_PROMPT_.
Only the lines below starting at the one that contains "# Golden Gate University" and ending at the one that contains "most common algorithms." are to be reproduced, exactly and with both ends kept.

===== RECORD EXCERPTS =====

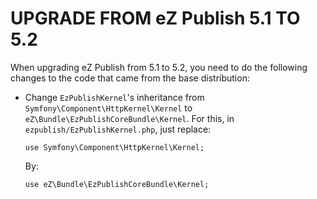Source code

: # UPGRADE FROM eZ Publish 5.1 TO 5.2

When upgrading eZ Publish from 5.1 to 5.2, you need to do the following changes to the code that came from
the base distribution:

 * Change `EzPublishKernel`'s inheritance from `Symfony\Component\HttpKernel\Kernel` to `eZ\Bundle\EzPublishCoreBundle\Kernel`.
   For this, in `ezpublish/EzPublishKernel.php`, just replace:

       use Symfony\Component\HttpKernel\Kernel;

   By:

       use eZ\Bundle\EzPublishCoreBundle\Kernel;

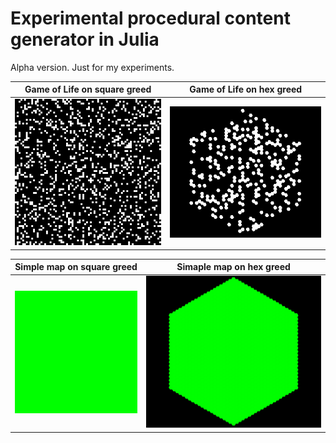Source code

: # Experimental procedural content generator in Julia

Alpha version. Just for my experiments.


Game of Life on square greed           |  Game of Life on hex greed
:-------------------------------------:|:------------------------------------------------:
![](./images/square_game_of_life.gif)  |  ![](./images/hex_game_of_life.gif)



Simple map on square greed    |  Simaple map on hex greed
:----------------------------:|:------------------------------------------------:
![](./images/square_map.gif)  |  ![](./images/hex_map.gif)
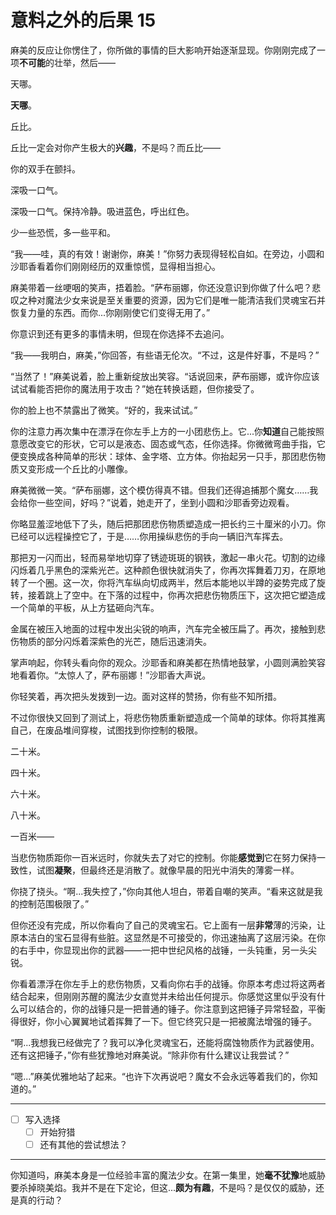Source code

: # 意料之外的后果 15

麻美的反应让你愣住了，你所做的事情的巨大影响开始逐渐显现。你刚刚完成了一项**不可能**的壮举，然后——

天哪。

**天哪**。

丘比。

丘比一定会对你产生极大的**兴趣**，不是吗？而丘比——

你的双手在颤抖。

深吸一口气。

深吸一口气。保持冷静。吸进蓝色，呼出红色。

少一些恐慌，多一些平和。

“我——哇，真的有效！谢谢你，麻美！”你努力表现得轻松自如。在旁边，小圆和沙耶香看着你们刚刚经历的双重惊慌，显得相当担心。

麻美带着一丝哽咽的笑声，捂着脸。“萨布丽娜，你还没意识到你做了什么吧？悲叹之种对魔法少女来说是至关重要的资源，因为它们是唯一能清洁我们灵魂宝石并恢复力量的东西。而你...你刚刚使它们变得无用了。”

你意识到还有更多的事情未明，但现在你选择不去追问。

“我——我明白，麻美，”你回答，有些语无伦次。“不过，这是件好事，不是吗？”

“当然了！”麻美说着，脸上重新绽放出笑容。“话说回来，萨布丽娜，或许你应该试试看能否把你的魔法用于攻击？”她在转换话题，但你接受了。

你的脸上也不禁露出了微笑。“好的，我来试试。”

你的注意力再次集中在漂浮在你左手上方的一小团悲伤上。它...你**知道**自己能按照意愿改变它的形状，它可以是液态、固态或气态，任你选择。你微微弯曲手指，它便变换成各种简单的形状：球体、金字塔、立方体。你抬起另一只手，那团悲伤物质又变形成一个丘比的小雕像。

麻美微微一笑。“萨布丽娜，这个模仿得真不错。但我们还得追捕那个魔女……我会给你一些空间，好吗？”说着，她走开了，坐到小圆和沙耶香旁边观看。

你略显羞涩地低下了头，随后把那团悲伤物质塑造成一把长约三十厘米的小刀。你已经可以远程操控它了，于是……你用操纵悲伤的手向一辆旧汽车挥去。

那把刃一闪而出，轻而易举地切穿了锈迹斑斑的钢铁，激起一串火花。切割的边缘闪烁着几乎黑色的深紫光芒。这种颜色很快就消失了，你再次挥舞着刀刃，在原地转了一个圈。这一次，你将汽车纵向切成两半，然后本能地以半蹲的姿势完成了旋转，接着跳上了空中。在下落的过程中，你再次把悲伤物质压下，这次把它塑造成一个简单的平板，从上方猛砸向汽车。

金属在被压入地面的过程中发出尖锐的响声，汽车完全被压扁了。再次，接触到悲伤物质的部分闪烁着深紫色的光芒，随后迅速消失。

掌声响起，你转头看向你的观众。沙耶香和麻美都在热情地鼓掌，小圆则满脸笑容地看着你。“太惊人了，萨布丽娜！”沙耶香大声说。

你轻笑着，再次把头发拨到一边。面对这样的赞扬，你有些不知所措。

不过你很快又回到了测试上，将悲伤物质重新塑造成一个简单的球体。你将其推离自己，在废品堆间穿梭，试图找到你控制的极限。

二十米。

四十米。

六十米。

八十米。

一百米——

当悲伤物质距你一百米远时，你就失去了对它的控制。你能**感觉到**它在努力保持一致性，试图**凝聚**，但最终还是消散了。就像早晨的阳光中消失的薄雾一样。

你挠了挠头。“啊...我失控了，”你向其他人坦白，带着自嘲的笑声。“看来这就是我的控制范围极限了。”

但你还没有完成，所以你看向了自己的灵魂宝石。它上面有一层**非常**薄的污染，让原本洁白的宝石显得有些脏。这显然是不可接受的，你迅速抽离了这层污染。在你的右手中，你显现出你的武器——一把中世纪风格的战锤，一头钝重，另一头尖锐。

你看着漂浮在你左手上的悲伤物质，又看向你右手的战锤。你原本考虑过将这两者结合起来，但刚刚苏醒的魔法少女直觉并未给出任何提示。你感觉这里似乎没有什么可以结合的，你的战锤只是一把普通的锤子。你注意到这把锤子异常轻盈，平衡得很好，你小心翼翼地试着挥舞了一下。但它终究只是一把被魔法增强的锤子。

“啊...我想我已经做完了？我可以净化灵魂宝石，还能将腐蚀物质作为武器使用。还有这把锤子，”你有些犹豫地对麻美说。“除非你有什么建议让我尝试？”

“嗯...”麻美优雅地站了起来。“也许下次再说吧？魔女不会永远等着我们的，你知道的。”

---

- [ ] 写入选择
  - [ ] 开始狩猎
  - [ ] 还有其他的尝试想法？

---

你知道吗，麻美本身是一位经验丰富的魔法少女。在第一集里，她**毫不犹豫**地威胁要杀掉晓美焰。我并不是在下定论，但这...**颇为有趣**，不是吗？是仅仅的威胁，还是真的行动？
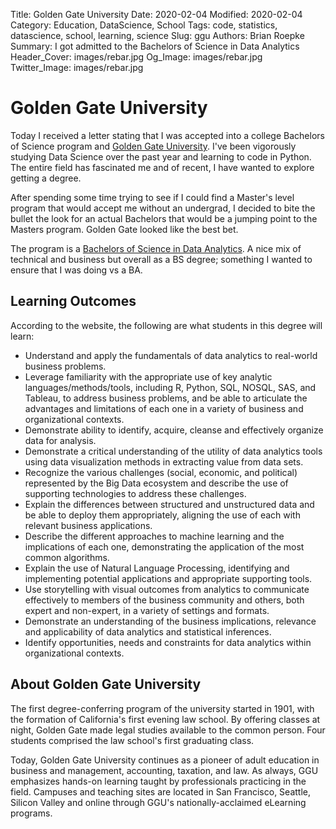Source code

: Title: Golden Gate University
Date: 2020-02-04
Modified: 2020-02-04
Category: Education, DataScience, School
Tags: code, statistics, datascience, school, learning, science
Slug: ggu
Authors: Brian Roepke
Summary: I got admitted to the Bachelors of Science in Data Analytics
Header_Cover: images/rebar.jpg
Og_Image: images/rebar.jpg
Twitter_Image: images/rebar.jpg


# Golden Gate University

Today I received a letter stating that I was accepted into a college Bachelors of Science program and [Golden Gate University](http://www.ggu.edu).  I've been vigorously studying Data Science over the past year and learning to code in Python.  The entire field has fascinated me and of recent, I have wanted to explore getting a degree.

After spending some time trying to see if I could find a Master's level program that would accept me without an undergrad, I decided to bite the bullet the look for an actual Bachelors that would be a jumping point to the Masters program.  Golden Gate looked like the best bet.  

The program is a [Bachelors of Science in Data Analytics](https://www.ggu.edu/degrees-and-courses/business-analytics/bachelor-of-science-in-data-analytics).  A nice mix of technical and business but overall as a BS degree; something I wanted to ensure that I was doing vs a BA.

## Learning Outcomes

According to the website, the following are what students in this degree will learn:

* Understand and apply the fundamentals of data analytics to real-world business problems.
* Leverage familiarity with the appropriate use of key analytic languages/methods/tools, including R, Python, SQL, NOSQL, SAS, and Tableau, to address business problems, and be able to articulate the advantages and limitations of each one in a variety of business and organizational contexts.
* Demonstrate ability to identify, acquire, cleanse and effectively organize data for analysis.
* Demonstrate a critical understanding of the utility of data analytics tools using data visualization methods in extracting value from data sets.
* Recognize the various challenges (social, economic, and political) represented by the Big Data ecosystem and describe the use of supporting technologies to address these challenges.
* Explain the differences between structured and unstructured data and be able to deploy them appropriately, aligning the use of each with relevant business applications.
* Describe the different approaches to machine learning and the implications of each one, demonstrating the application of the most common algorithms.
* Explain the use of Natural Language Processing, identifying and implementing potential applications and appropriate supporting tools.
* Use storytelling with visual outcomes from analytics to communicate effectively to members of the business community and others, both expert and non-expert, in a variety of settings and formats.
* Demonstrate an understanding of the business implications, relevance and applicability of data analytics and statistical inferences.
* Identify opportunities, needs and constraints for data analytics within organizational contexts.

## About Golden Gate University

The first degree-conferring program of the university started in 1901, with the formation of California's first evening law school. By offering classes at night, Golden Gate made legal studies available to the common person. Four students comprised the law school's first graduating class.

Today, Golden Gate University continues as a pioneer of adult education in business and management, accounting, taxation, and law. As always, GGU emphasizes hands-on learning taught by professionals practicing in the field. Campuses and teaching sites are located in San Francisco, Seattle, Silicon Valley and online through GGU's nationally-acclaimed eLearning programs.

=====

_WRITTEN RESPONSE_.
# Golden Gate University

Today I received a letter stating that I was accepted into a college Bachelors of Science program and [Golden Gate University](http://www.ggu.edu).  I've been vigorously studying Data Science over the past year and learning to code in Python.  The entire field has fascinated me and of recent, I have wanted to explore getting a degree.

After spending some time trying to see if I could find a Master's level program that would accept me without an undergrad, I decided to bite the bullet the look for an actual Bachelors that would be a jumping point to the Masters program.  Golden Gate looked like the best bet.  

The program is a [Bachelors of Science in Data Analytics](https://www.ggu.edu/degrees-and-courses/business-analytics/bachelor-of-science-in-data-analytics).  A nice mix of technical and business but overall as a BS degree; something I wanted to ensure that I was doing vs a BA.

## Learning Outcomes

According to the website, the following are what students in this degree will learn:

* Understand and apply the fundamentals of data analytics to real-world business problems.
* Leverage familiarity with the appropriate use of key analytic languages/methods/tools, including R, Python, SQL, NOSQL, SAS, and Tableau, to address business problems, and be able to articulate the advantages and limitations of each one in a variety of business and organizational contexts.
* Demonstrate ability to identify, acquire, cleanse and effectively organize data for analysis.
* Demonstrate a critical understanding of the utility of data analytics tools using data visualization methods in extracting value from data sets.
* Recognize the various challenges (social, economic, and political) represented by the Big Data ecosystem and describe the use of supporting technologies to address these challenges.
* Explain the differences between structured and unstructured data and be able to deploy them appropriately, aligning the use of each with relevant business applications.
* Describe the different approaches to machine learning and the implications of each one, demonstrating the application of the most common algorithms.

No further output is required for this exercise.